Even still, we kept each other in check, encouraging each other to stay strong and that we didn't have much farther to go.
|Downhill finish, before the cobblestone|
Even before we ran down the hill that was the same as the Richmond marathon finish, there was another even steeper downhill before that which I was certain I was going to fall on. And of course, all this while passing 10K runners.
At the bottom of the hill, about 30 feet before the finish line, we had the privilege of running over some serious cobblestone. It wasn't a long stretch, just enough to make you slow down considerably during what should be a final kick.
We crossed the finish line (there was no mat) and I was so grateful to be done with that race.
|Trying to pass two 10K runners before the finish, cobblestone in background|
I met up with Greg, who had a big bouquet of roses for me! I am so happy I actually finished the race because I would have felt guilty if I hadn't.
As was a common theme, Patrica went searching for the post race water and couldn't find it. I think she eventually did, but it wasn't at all obvious. I was freezing cold and so was Greg and the idea of sticking around for post-race festivities did not at all appeal to me.
I actually got a lot out of this race. A lot more than I would have thought given the crappy organization and course.
- I've proven to myself that I can get over a mental slump in a race
- I've proven that getting over a mental slump also makes me feel better physically, and speed up when I am already thinking I am at full effort.
- I can put forth a solid effort and run a strong performance, even when I know a PR is out of the question
- When things don't go as expected, I can adapt and make adjustments
- I hit my "sweet spot" at around mile 6 of a half marathon, so I shouldn't worry if I am not "feeling it" before then.

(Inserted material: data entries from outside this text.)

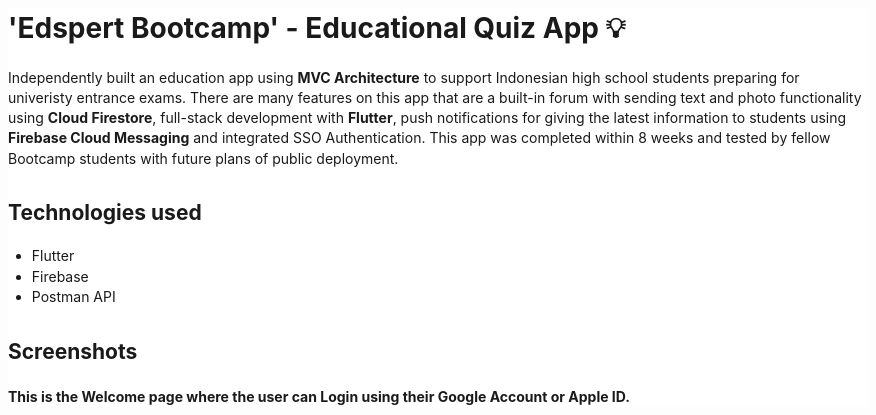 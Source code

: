 # 'Edspert Bootcamp' - Educational Quiz App 💡

Independently built an education app using **MVC Architecture** to support Indonesian high school students preparing for univeristy entrance exams.
There are many features on this app that are a built-in forum with sending text and photo functionality using **Cloud Firestore**, full-stack
development with **Flutter**, push notifications for giving the latest information to students using **Firebase Cloud
Messaging** and integrated SSO Authentication. This app was completed within 8 weeks and tested by fellow Bootcamp students with future plans of public deployment.

## Technologies used
- Flutter
- Firebase
- Postman API

## Screenshots

#### This is the Welcome page where the user can Login using their Google Account or Apple ID.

- It helps to run with someone else. Especially with someone who has a great personality like Patricia, and who can help keep me motivated and positive.
- When things get tough during a race, I can remind myself what I am capable of physically and do it.
I have no official time, splits that are inaccurate and slower than they would be on a non-staircase course, and definitely no PR. But I ran very strong. Some of my miles clocked in as fast as 7:16 (not under the bridge). Others were closer to 8:00 due to staircases and hills. I was completely inconsistent pace wise, but very consistent effort wise once I made the decision that I was going to try my best.
A very valuable learning experience, and I'm glad I raced this one. Would I do it again next year? Definitely not.